**Task to carry out:** Where the word "family" shows up in the entries below, please copy the whole line.

**Dataset entries:**
[Start of Attachment]

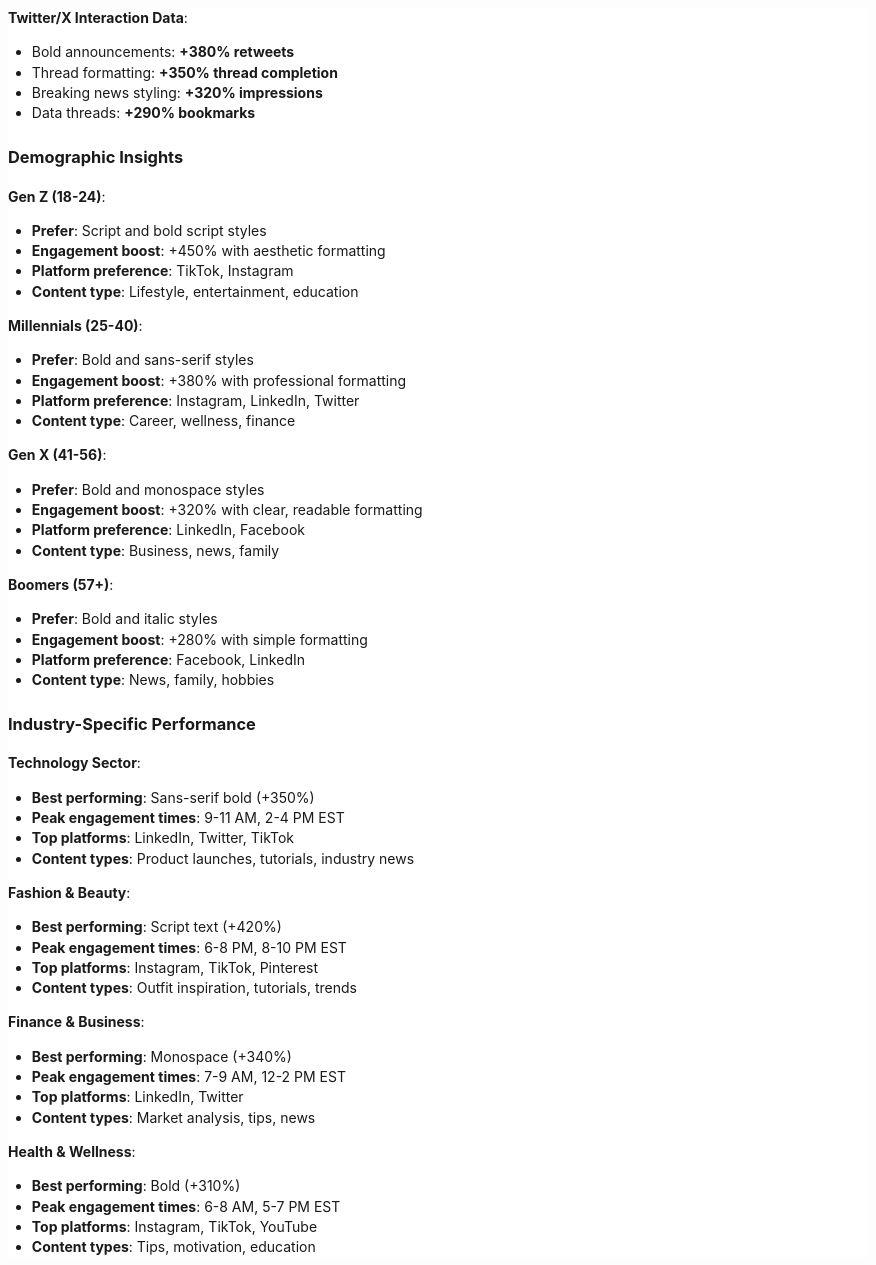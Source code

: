 **Twitter/X Interaction Data**:
- Bold announcements: **+380% retweets**
- Thread formatting: **+350% thread completion**
- Breaking news styling: **+320% impressions**
- Data threads: **+290% bookmarks**

### Demographic Insights

**Gen Z (18-24)**:
- **Prefer**: Script and bold script styles
- **Engagement boost**: +450% with aesthetic formatting
- **Platform preference**: TikTok, Instagram
- **Content type**: Lifestyle, entertainment, education

**Millennials (25-40)**:
- **Prefer**: Bold and sans-serif styles
- **Engagement boost**: +380% with professional formatting
- **Platform preference**: Instagram, LinkedIn, Twitter
- **Content type**: Career, wellness, finance

**Gen X (41-56)**:
- **Prefer**: Bold and monospace styles
- **Engagement boost**: +320% with clear, readable formatting
- **Platform preference**: LinkedIn, Facebook
- **Content type**: Business, news, family

**Boomers (57+)**:
- **Prefer**: Bold and italic styles
- **Engagement boost**: +280% with simple formatting
- **Platform preference**: Facebook, LinkedIn
- **Content type**: News, family, hobbies

### Industry-Specific Performance

**Technology Sector**:
- **Best performing**: Sans-serif bold (+350%)
- **Peak engagement times**: 9-11 AM, 2-4 PM EST
- **Top platforms**: LinkedIn, Twitter, TikTok
- **Content types**: Product launches, tutorials, industry news

**Fashion & Beauty**:
- **Best performing**: Script text (+420%)
- **Peak engagement times**: 6-8 PM, 8-10 PM EST
- **Top platforms**: Instagram, TikTok, Pinterest
- **Content types**: Outfit inspiration, tutorials, trends

**Finance & Business**:
- **Best performing**: Monospace (+340%)
- **Peak engagement times**: 7-9 AM, 12-2 PM EST
- **Top platforms**: LinkedIn, Twitter
- **Content types**: Market analysis, tips, news

**Health & Wellness**:
- **Best performing**: Bold (+310%)
- **Peak engagement times**: 6-8 AM, 5-7 PM EST
- **Top platforms**: Instagram, TikTok, YouTube
- **Content types**: Tips, motivation, education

[End of Attachment]

**Answer for the task:**
- **Content type**: Business, news, family
- **Content type**: News, family, hobbies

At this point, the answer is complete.